Valur women's and men's team 
Freyr assisted Valur women's team mananger Elísabet Gunnarsdóttir in the summer of 2007 and in September that year Freyr decided to retire from playing football and became joint manager of Valur women's team alongside Elísabet. Freyr and Elísabet won the Úrvalsdeild kvenna in 2008 and after that season Elísabet departed to Sweden and Freyr took over as manager. The next two years Freyr would win the Úrvaldeild two times and also the Icelandic Women's Football Cup two times. After his time at Valur women's Freyr served an assistant manager for Valur men's team for two seasons.

Leiknir Reykjavík 
After having appeared for the club as a player Freyr returned to Leiknir for the 2013 season, this time as joint manager of the 1.deild karla team, alongside Davíð Snorri Jónasson. In their first season Leiknir finished in 7th place. In his second season as joint manager Freyr managed to steer Leiknir to promotion to the first tier of Icelandic football for the first time in Leiknir's 41 year old history. Winning the 1.deild karla with 48 points. In their first-ever Úrvaldeild karla match on 3 May 2015, Leiknir defeated Valur 3–0 at Hlíðarendi. However they could not manage to keep Leiknir in the Úrvalsdeild and were relegated at the end of the season. In the last game of the season Freyr and Davíð announced that they would not return for the next season.

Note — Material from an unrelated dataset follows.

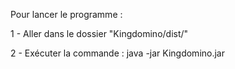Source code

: Pour lancer le programme : 

1 - Aller dans le dossier "Kingdomino/dist/" 

2 - Exécuter la commande  : java -jar Kingdomino.jar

Icelandic women's national team
In September 2013, Freyr was appointed manager of the Icelandic women's national football team, combining the role with his existing job at 1. deild karla club Leiknir Reykjavík.

With Margrét Lára Viðarsdóttir on maternity leave, Freyr appointed Sara Björk Gunnarsdóttir as Iceland's new team captain in January 2014.

On 4 September 2018 he announced that he was stepping down as manager of the team after it failed to make the 2019 FIFA Women's World Cup.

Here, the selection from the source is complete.